* PROBLEM DESCRIPTION:
Show every line of the data where the word "runtime" can be found.

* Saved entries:
Start of Block

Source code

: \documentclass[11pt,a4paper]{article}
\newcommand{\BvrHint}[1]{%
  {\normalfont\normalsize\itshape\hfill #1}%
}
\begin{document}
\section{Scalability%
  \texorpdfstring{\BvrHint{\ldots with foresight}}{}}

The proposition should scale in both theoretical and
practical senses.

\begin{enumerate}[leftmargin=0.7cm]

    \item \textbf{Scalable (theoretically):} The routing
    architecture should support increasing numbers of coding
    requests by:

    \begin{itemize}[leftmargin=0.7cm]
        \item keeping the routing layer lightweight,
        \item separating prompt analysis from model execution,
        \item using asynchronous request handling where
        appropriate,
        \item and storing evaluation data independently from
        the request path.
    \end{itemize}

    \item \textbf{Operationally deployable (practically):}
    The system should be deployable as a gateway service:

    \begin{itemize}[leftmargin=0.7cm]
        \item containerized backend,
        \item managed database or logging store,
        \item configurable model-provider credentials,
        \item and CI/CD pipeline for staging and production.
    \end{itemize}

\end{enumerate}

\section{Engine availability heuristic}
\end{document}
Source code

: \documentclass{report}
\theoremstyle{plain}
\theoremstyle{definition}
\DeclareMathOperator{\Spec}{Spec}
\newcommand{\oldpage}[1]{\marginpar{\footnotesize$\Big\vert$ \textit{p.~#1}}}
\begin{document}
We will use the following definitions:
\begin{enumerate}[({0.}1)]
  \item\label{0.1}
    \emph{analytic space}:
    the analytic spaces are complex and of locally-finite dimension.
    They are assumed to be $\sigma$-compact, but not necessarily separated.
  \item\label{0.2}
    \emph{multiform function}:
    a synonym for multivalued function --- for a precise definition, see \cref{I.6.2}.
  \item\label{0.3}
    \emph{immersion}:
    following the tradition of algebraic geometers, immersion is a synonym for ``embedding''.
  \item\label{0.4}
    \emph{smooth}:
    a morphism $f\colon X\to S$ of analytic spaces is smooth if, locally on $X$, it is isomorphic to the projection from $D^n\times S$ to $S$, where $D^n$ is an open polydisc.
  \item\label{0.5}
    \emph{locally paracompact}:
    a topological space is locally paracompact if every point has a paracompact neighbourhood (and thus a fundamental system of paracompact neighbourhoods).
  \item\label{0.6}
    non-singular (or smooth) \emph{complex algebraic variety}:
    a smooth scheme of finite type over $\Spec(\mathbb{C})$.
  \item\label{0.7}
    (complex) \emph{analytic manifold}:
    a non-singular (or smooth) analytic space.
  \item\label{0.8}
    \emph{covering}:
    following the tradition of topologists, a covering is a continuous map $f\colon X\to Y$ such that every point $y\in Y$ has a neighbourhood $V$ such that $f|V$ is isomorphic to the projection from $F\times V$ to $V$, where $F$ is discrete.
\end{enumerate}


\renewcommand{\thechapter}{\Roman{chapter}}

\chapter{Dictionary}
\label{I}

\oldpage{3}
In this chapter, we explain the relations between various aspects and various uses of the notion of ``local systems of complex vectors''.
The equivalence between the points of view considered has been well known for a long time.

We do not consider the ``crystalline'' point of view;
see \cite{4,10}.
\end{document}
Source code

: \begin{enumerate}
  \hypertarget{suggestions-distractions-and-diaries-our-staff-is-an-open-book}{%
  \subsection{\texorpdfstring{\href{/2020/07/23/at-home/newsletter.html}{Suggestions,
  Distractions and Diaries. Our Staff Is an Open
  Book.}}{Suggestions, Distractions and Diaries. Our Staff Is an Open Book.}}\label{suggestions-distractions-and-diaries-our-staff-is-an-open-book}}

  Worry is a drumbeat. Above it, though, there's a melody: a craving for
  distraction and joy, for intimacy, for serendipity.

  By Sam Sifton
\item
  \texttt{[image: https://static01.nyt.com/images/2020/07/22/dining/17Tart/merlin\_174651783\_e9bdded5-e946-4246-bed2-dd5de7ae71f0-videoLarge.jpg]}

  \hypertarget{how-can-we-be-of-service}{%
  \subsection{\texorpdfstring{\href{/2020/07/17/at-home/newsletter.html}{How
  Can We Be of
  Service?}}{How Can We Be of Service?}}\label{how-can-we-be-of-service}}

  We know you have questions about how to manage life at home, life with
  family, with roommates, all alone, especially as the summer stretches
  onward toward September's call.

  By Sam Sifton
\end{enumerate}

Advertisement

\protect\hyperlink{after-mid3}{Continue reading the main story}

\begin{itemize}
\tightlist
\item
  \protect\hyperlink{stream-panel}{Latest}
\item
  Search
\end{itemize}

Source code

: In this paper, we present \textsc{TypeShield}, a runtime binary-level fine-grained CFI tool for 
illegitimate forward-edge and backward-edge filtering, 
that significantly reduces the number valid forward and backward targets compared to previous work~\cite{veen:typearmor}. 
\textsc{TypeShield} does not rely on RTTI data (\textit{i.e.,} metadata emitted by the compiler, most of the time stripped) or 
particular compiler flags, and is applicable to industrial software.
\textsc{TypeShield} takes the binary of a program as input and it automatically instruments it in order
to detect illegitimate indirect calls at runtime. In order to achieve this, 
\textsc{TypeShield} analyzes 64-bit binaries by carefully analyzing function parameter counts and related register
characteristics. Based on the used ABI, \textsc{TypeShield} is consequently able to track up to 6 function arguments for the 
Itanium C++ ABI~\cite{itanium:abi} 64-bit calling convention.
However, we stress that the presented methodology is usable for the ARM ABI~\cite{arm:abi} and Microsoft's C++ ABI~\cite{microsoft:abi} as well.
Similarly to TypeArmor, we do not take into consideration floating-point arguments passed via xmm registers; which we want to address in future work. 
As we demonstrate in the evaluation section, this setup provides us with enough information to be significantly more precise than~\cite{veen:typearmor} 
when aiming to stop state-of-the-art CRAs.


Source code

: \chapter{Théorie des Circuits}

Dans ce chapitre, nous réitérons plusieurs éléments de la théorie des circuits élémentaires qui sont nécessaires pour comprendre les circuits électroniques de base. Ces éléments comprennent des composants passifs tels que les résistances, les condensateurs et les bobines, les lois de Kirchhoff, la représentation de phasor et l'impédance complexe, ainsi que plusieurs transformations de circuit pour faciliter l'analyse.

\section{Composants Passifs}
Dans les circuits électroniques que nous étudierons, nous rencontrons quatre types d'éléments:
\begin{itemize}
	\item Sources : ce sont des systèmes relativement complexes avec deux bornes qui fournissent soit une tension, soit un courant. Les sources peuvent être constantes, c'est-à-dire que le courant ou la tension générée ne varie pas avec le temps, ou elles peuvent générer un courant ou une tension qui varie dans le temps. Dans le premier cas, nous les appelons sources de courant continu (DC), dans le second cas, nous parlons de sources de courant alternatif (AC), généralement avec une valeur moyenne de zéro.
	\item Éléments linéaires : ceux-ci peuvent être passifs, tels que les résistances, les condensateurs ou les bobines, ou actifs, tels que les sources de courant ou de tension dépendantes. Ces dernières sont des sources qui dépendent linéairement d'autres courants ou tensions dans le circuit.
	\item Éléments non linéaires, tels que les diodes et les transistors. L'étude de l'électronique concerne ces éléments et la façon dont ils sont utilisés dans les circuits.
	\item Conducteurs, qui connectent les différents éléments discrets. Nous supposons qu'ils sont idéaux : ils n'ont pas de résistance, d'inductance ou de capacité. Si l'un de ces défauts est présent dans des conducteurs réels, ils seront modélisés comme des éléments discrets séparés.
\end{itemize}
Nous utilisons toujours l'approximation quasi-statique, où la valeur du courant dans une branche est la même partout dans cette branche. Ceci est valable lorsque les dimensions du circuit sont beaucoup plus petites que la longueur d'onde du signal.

End of Block

* EXERCISE SOLUTION:
: In this paper, we present \textsc{TypeShield}, a runtime binary-level fine-grained CFI tool for 
to detect illegitimate indirect calls at runtime. In order to achieve this, 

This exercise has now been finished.